In this course, we are going to collaborate on a business plan and marketing plan designed to compete with the Big Five -- now Big Four -- record labels. In order to write an informed and propitious plan, you need to learn more about how that industry works. It is currently under great stress from the driving force of the Internet, so it makes an interesting case study of an industry especially vulnerable to competition. Right now, the four/five largest companies that have 80% of the market are not growing as fast as they would like to. So they're suing their customers. Talk about a revenue model!!

It begs the question of why growth is so important. Why can't they just adapt to a shrinking market? The transportation industry has many examples from horses to trains to cars to 18-wheelers. Other segments of the entertainment industry have many examples: live theater to movies to TV to VCR to DVD. What's so special about the pop music industry?
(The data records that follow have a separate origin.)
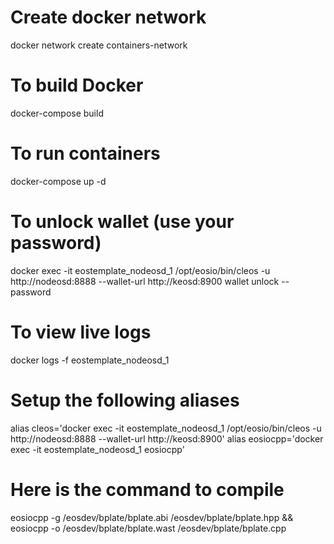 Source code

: 
# Create docker network
docker network create containers-network

# To build Docker
docker-compose build

# To run containers
docker-compose up -d

# To unlock wallet (use your password)
docker exec -it eostemplate_nodeosd_1 /opt/eosio/bin/cleos -u http://nodeosd:8888 --wallet-url http://keosd:8900 wallet unlock --password 

# To view live logs
docker logs -f eostemplate_nodeosd_1

# Setup the following aliases
alias cleos='docker exec -it eostemplate_nodeosd_1 /opt/eosio/bin/cleos -u http://nodeosd:8888 --wallet-url http://keosd:8900'
alias eosiocpp='docker exec -it eostemplate_nodeosd_1 eosiocpp'

# Here is the command to compile
eosiocpp -g /eosdev/bplate/bplate.abi /eosdev/bplate/bplate.hpp && eosiocpp -o /eosdev/bplate/bplate.wast /eosdev/bplate/bplate.cpp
What will our business plan look like? outline for your plan

example - BPlan.com's Edgar Risk Ventures, Ltd.

I am going to adapt the standard plan outline for our purposes. For example, at this stage of R&D, any financials you come up with are going to be whimsical, at best. Thus, in the section of your business plan on Financials, we'll probably just use some ballpark numbers or maybe we can use US Economic Census statistics to draw a portrait of the industry as a whole.

The last night of class, you -- alone or with a partner -- are going to take turns presenting your plan. You will be the principal author and steward of the ideas.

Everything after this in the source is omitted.